The present invention relates to a metal pouring apparatus and method.
When a bottom pour vessel such as a ladle is prepared for teeming, it is common to inject gas into its molten contents in the vicinity of the vessel well area which leads to the bottom pour opening of the vessel. Gassing is performed for several purposes including rinsing; clearing the relatively-cool well area of solidification products; lowering and/or equalising the temperature throughout the melt and redistributing chilled melt adjacent the sides and bottom of the vessel; and stirring to distribute alloying additions uniformly in the melt. Gas injection is also frequently used for introducing particulate matter to the melt for dissolution, the gas being a carrier therefor.
Gassing has hitherto been accomplished in several ways, each having disadvantages. Lancing involves lowering a refractory-coated pipe or lance into the melt. The lance is a costly item and has but limited life, for it is subject to deleterious attack or burn-through in the region of the slag layer floating on the melt. In another approach, the vessel lining is provided with an opening in which a porous plug is seated. The plug has a gas-supply pipe depending therefrom which passes through an aperture in the exterior of the vessel. The gas supply is then connected beneath the vessel to the pipe. Leakage of melt between plug and lining can occur especially if either is damaged or eroded, and hence use of such a plug for gassing has potentially grave hazards.
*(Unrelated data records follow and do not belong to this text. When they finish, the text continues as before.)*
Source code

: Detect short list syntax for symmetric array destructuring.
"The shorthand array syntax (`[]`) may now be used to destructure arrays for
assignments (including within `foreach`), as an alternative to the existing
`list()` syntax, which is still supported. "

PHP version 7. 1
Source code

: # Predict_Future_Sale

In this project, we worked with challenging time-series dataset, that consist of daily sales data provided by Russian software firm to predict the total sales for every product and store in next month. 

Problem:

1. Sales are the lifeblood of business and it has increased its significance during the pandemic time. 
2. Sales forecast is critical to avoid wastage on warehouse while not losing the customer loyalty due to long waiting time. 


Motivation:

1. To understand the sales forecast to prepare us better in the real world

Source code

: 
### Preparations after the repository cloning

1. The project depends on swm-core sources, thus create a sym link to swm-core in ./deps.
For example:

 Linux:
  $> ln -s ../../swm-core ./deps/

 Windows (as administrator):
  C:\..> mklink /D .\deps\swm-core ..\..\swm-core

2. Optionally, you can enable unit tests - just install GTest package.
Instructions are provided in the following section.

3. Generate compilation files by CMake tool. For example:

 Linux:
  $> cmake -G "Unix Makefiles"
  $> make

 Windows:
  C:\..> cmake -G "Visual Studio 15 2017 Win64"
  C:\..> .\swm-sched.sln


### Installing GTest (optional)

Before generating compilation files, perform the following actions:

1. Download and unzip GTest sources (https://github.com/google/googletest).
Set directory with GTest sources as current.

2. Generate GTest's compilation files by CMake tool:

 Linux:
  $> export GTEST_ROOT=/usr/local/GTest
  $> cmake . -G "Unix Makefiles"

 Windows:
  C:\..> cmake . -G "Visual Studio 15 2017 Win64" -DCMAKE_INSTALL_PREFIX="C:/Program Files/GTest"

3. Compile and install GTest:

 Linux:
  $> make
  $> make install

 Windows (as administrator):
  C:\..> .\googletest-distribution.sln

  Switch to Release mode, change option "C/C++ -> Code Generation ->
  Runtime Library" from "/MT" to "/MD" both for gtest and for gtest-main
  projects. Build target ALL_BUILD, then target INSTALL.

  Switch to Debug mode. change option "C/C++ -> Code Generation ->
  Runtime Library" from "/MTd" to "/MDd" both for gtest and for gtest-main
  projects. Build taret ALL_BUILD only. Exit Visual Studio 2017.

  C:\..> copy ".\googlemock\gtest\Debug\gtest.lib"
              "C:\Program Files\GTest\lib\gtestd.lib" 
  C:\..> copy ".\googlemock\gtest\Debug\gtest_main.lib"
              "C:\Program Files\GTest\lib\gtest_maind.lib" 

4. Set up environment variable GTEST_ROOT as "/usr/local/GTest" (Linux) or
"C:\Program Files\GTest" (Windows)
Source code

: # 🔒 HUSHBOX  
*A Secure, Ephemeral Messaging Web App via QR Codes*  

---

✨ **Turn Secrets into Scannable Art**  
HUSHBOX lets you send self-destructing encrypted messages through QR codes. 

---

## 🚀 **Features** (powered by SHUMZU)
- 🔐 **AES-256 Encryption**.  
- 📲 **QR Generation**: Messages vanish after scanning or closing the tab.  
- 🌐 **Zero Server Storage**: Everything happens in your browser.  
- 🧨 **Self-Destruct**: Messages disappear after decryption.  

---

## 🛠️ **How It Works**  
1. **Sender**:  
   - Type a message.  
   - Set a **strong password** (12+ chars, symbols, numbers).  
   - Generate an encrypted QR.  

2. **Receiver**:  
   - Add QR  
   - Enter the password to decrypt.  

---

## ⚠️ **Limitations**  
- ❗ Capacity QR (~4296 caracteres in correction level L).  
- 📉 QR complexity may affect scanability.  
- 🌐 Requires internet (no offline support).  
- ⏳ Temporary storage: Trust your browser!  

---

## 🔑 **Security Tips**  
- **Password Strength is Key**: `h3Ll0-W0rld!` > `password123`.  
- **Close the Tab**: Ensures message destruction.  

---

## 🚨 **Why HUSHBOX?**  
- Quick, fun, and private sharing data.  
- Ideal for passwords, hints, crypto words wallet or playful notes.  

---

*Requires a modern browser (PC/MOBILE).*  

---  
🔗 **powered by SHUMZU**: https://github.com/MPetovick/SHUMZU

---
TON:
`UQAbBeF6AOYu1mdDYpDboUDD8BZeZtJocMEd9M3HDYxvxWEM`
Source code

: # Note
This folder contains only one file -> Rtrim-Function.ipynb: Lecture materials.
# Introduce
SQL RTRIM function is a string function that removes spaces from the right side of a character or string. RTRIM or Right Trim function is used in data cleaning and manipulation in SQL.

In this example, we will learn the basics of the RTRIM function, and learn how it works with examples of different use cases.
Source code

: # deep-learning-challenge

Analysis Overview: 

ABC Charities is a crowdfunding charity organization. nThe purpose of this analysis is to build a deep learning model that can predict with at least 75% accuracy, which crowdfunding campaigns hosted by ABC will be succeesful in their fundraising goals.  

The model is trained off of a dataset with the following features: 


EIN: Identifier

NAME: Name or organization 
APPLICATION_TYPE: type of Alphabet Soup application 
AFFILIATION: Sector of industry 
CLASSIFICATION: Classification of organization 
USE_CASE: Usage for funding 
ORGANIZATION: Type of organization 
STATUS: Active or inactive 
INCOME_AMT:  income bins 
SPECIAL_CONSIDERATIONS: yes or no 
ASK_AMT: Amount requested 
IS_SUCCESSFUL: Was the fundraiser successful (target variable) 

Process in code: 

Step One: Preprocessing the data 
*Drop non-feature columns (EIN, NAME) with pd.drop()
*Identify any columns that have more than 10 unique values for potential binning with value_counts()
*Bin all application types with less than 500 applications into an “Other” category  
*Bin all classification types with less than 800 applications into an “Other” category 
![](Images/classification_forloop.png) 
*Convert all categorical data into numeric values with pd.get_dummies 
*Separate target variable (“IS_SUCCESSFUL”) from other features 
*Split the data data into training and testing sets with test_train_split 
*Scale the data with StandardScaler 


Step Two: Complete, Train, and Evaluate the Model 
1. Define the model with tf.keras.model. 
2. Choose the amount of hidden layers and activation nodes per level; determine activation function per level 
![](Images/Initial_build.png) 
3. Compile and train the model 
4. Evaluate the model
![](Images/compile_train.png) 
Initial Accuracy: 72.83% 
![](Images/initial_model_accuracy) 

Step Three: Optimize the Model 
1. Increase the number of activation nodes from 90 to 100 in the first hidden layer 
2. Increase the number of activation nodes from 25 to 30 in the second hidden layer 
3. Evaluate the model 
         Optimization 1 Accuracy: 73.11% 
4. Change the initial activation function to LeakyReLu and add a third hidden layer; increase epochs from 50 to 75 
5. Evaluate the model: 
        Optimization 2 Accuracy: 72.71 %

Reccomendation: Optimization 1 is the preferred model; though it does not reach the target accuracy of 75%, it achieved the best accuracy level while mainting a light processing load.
Where teeming from bottom pour vessels is controlled by sliding gate valves, it is inconvenient to employ a well plug as just outlined. Gassing may then be accomplished through the valve which has a special valve closure element furnished with a porous plug, the plug being gas permeable but impenetrable by the melt. See U.S. patent specification No. 3,581,948 assigned to Interstop A.G. It is not always convenient nor cost effective to use such special closure elements. Alternatively, the well or part thereof may be formed by a gas-porous brick, through which gas is pumped to the teeming passage. See. G.B. patent specification 1,351,618 to Didier Werke A.G.
Steelmakers often wish to fill the bottom pour opening with a silicious filler (sand or a mixture of sand and graphite) before the melt is introduced to the vessel. This is inter alia to prevent freezing in the opening and ensure teeming commences cleanly when the sliding gate valve is opened for the first time. With gassing arrangements as disclosed in the aforementioned patents a significant risk may arise that the gas will upset the silicious filling. One of our aims has been to devise means for gassing which is capable of avoiding this risk.
In practice, of course, teeming from a vessel is not always a one-shot operation. Commonly teeming is interrupted, as where several moulds are to be filled. The silicious filling is lost upon start of the first teem, but gassing may still be desired during later teems. The arrangement we have devised can be used in this way and no special valve closure elements are required.